On the road to hoping we achieve this, I have noticed that there is an accidental benefit. At the beginning of the season Arteta publicly pushed Saka and ESR to increase their goal tally. Like much of last season it seemed to be a potential heavy weight on the backs of players who are doing more than enough for the team even without being much of a goal threat. Sometimes the coaches challenge is enough to motivate and guys in particular, love to be challenged. Better than the challenge though is the reality for these two young men. Liverpool’s midfielders for example, could be challenged by Klopp to increase their goal tally to support their prolific attackers.
The difference is though that Liverpool‘s midfielders live in the reality that the team still wins the majority of their games without a need for their goals. Again, Saka and ESR are living a different reality. They have been challenged and they see with their own eyes that unless they contribute goal threat there are games that we are simply not winning. The accidental benefit of this challenge and reality will possibly get us into the Champions League next season. It should give us our own version of Liverpool‘s prolific attackers next season when we add a goal scoring center forward.
If this center forward can get 20+ goals and our youngsters get 10 each then we become challengers. Including Martinelli who falls into the same category, this is 50 goals from four attackers. It is also a reasonable request.
So then we step back from the nerves of yesterday and I have to admire that we have three of Europe’s top young players who seem to have accepted the reality and challenge.
We then have to ask ourselves if we can keep ESR on the bench. Might it be time to give Martinelli a run at center forward and play all three of our youngsters with Odegaard behind? I think it’s worth serious consideration and I know the club are practicing Martinelli at CF.
Either way, what has impressed me is that pressure can kill you. It can also open your eyes to a ceiling that you thought you couldn’t touch or didn’t have.
- I was so close to using my opening piece to talk about the volume of tackles and balls we won back throughout the game. It shines bright to me still because I’ve never seen Arsenal as this type of team in my lifetime. It is so fresh and quite beautiful to see us able to possess for long periods of time then lose it but instantly win it back. This is coaching. Of that there is no doubt. It is coaching because any team at any level can tackle, press and win the ball back if coached correctly. It is one of the easier skills. It does however take an attitude of sacrifice. It also takes an attitude of intelligence. Intelligence because you can run 60 yards at 50% or 4 yards at 100% and win it back earlier. Thomas Partey led the way. He has quietly started to find some consistency and isn’t getting the recognition of being the single pivot that many said didn’t work. It was also impressive that our quickest presser, Martinelli was absent yet our team had their most impressive pressing game.

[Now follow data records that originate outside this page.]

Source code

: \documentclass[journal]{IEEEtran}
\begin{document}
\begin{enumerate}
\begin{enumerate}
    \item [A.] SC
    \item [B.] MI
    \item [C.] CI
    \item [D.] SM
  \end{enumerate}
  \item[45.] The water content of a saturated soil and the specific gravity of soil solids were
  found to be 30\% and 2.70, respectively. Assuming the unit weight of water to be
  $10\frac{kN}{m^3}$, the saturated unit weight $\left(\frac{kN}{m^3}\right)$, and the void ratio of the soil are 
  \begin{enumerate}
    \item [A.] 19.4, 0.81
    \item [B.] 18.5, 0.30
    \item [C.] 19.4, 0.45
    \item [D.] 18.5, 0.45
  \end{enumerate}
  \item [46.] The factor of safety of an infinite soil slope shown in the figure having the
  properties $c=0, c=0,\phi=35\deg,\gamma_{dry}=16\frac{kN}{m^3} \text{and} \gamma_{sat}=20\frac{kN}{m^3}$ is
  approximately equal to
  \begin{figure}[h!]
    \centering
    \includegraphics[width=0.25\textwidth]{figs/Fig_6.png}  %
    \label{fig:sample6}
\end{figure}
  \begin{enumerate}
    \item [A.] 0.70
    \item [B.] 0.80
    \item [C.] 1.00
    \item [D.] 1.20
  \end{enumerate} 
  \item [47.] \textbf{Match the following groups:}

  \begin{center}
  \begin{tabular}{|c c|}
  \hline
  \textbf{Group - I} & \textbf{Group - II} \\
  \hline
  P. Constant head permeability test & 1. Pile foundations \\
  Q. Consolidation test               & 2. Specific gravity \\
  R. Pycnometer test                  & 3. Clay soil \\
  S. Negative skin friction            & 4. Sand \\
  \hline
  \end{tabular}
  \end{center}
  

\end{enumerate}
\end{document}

- That might have been the best game I’ve seen from Martin Odegaard. He was imperious in possession and seemed to have that aura of a player in top form oozing confidence. Almost everything he did worked and was progressive. His technical variety makes him more secure than others. My only wish is that he would be more ruthless in and around the box. Beyond that we have to value his high ceiling. At the top of his ceiling is the ability to thread the needle yet our players are rarely running behind the defense for him to do so. That’s two wishes. That’s ok though. Let’s be cheeky and add a third. Finally, there are a handful of smart Arsenal fans that I respect that tell me that if you go to the game it is obvious that he is our best player. You should always lean into your best players ceiling and push it higher because the best are motivated to vault their ceiling.

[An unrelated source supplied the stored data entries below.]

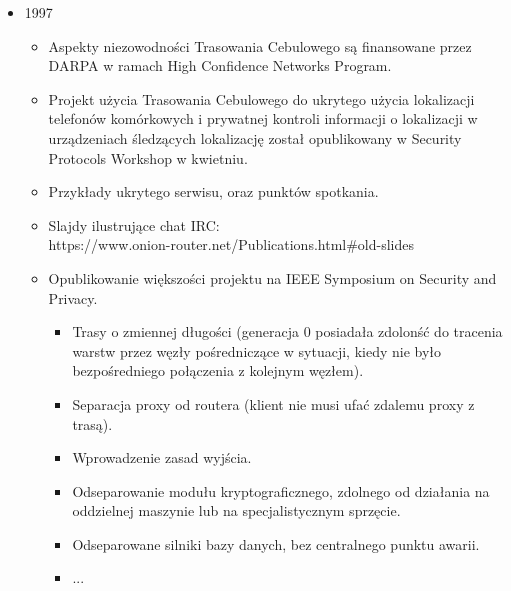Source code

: \begin{itemize}
  \item 1997
  \begin{itemize}
   \item Aspekty niezowodności Trasowania Cebulowego są finansowane przez DARPA w ramach High Confidence Networks Program.
   \item Projekt użycia Trasowania Cebulowego do ukrytego użycia lokalizacji telefonów komórkowych i prywatnej kontroli informacji o lokalizacji w urządzeniach śledzących lokalizację został opublikowany w Security Protocols Workshop w kwietniu.
   \item Przykłady ukrytego serwisu, oraz punktów spotkania.
   \item Slajdy ilustrujące chat IRC: \\https://www.onion-router.net/Publications.html\#old-slides
   \item Opublikowanie większości projektu na IEEE Symposium on Security and Privacy.
   \begin{itemize}
    \item Trasy o zmiennej długości (generacja 0 posiadała zdolonść do tracenia warstw przez węzły pośredniczące w sytuacji, kiedy nie było bezpośredniego połączenia z kolejnym węzłem).
    \item Separacja proxy od routera (klient nie musi ufać zdalemu proxy z trasą). 
    \item Wprowadzenie zasad wyjścia.
    \item Odseparowanie modułu kryptograficznego, zdolnego od działania na oddzielnej maszynie lub na specjalistycznym sprzęcie.
    \item Odseparowane silniki bazy danych, bez centralnego punktu awarii.
    \item ...
   \end{itemize}
  \end{itemize}
  

\end{itemize}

- Saka’s game is growing. If you stand off him he can receive it and combine. He can receive it and beat you. He can beat you on both sides. He can run behind but should do it more to be honest. If you get tight to him he can roll you. When he rolls you he has become significantly stronger and he can leave you flailing. Now thankfully, he can finish. Perhaps the next string to his bow is being a bigger threat in the assist column.

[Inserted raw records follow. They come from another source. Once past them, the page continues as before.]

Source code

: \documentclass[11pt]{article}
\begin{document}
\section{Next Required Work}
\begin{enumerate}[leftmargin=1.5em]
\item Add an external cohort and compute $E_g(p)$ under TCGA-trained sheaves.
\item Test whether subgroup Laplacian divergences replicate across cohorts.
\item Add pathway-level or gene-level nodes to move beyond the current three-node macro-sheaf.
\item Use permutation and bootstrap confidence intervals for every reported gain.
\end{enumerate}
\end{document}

- I don’t think that the fast start and the total domination of the game from start to finish were coincidences. I think they were instructed to play as if superior. Been a long time coming.
- My son Maxwell, he’s getting smarter. During the games he looks at me writing notes for this blog and I can see his brain swelling. A few seconds later he will blurt out something that he hopes is profound. It’s pretty cute. One of his best thoughts recently came yesterday. He looked at me after the Smith Rowe goal and said, “ have you ever noticed that Smith Rowe goals are always really nice finishes. He doesn’t score ordinary goals.” Shout out to Max!
- Should we be really impressed about our development since the last time we play Bradford or should Brentford be concerned that they were awful yesterday and have been for a while and actually we were just ok? The way I see it is that we have made large strides. Consistent defensive security is real. The midfield press is organized and convincing. Offensively we are impressing consistently with all our youngsters and our attacking midfielder. The only major concern is the center forward who is never really going to make progress at his age and with his skill set.
- He’s not good enough. He deserves the contract. He’s good enough for right now. He will be a good second choice striker next season and possibly the season after. He’s not good enough right now. I think he’s good enough. He’s a good leader and a good model for the young players. We need senior players. I don’t think he’s good enough. Actually, I think he might be good enough. I’m done with him, we need new strikers.
I think these words fairly accurately describe our journey the last couple of seasons with Lacazette. There may be similar feelings when we talk about Eddie too. Part of me thinks it’s time to try the Martinelli at centre forward theory. Part of me points to the risk we took in playing Saka and ESR as much as we did initially. So why not Martinelli at center forward? Then there is the argument that Martinelli maybe the solution and save us 70 million in the summer. Then I think that this is too big of a risk to try right now when we might be risking our first chance back in the Champions League. Then I start thinking that leaving Lacazette there is a risk too. Then I remember that there is never a good time in the football season to experiment.
So, what do you do with all that?
I think the intelligent thing to do is to try Martinelli at centre forward in the right games and at the right times. Wait for the game to be secure before you try it. Then again you probably only find out how good he would be at striker in wide open space as your opponent gets desperate.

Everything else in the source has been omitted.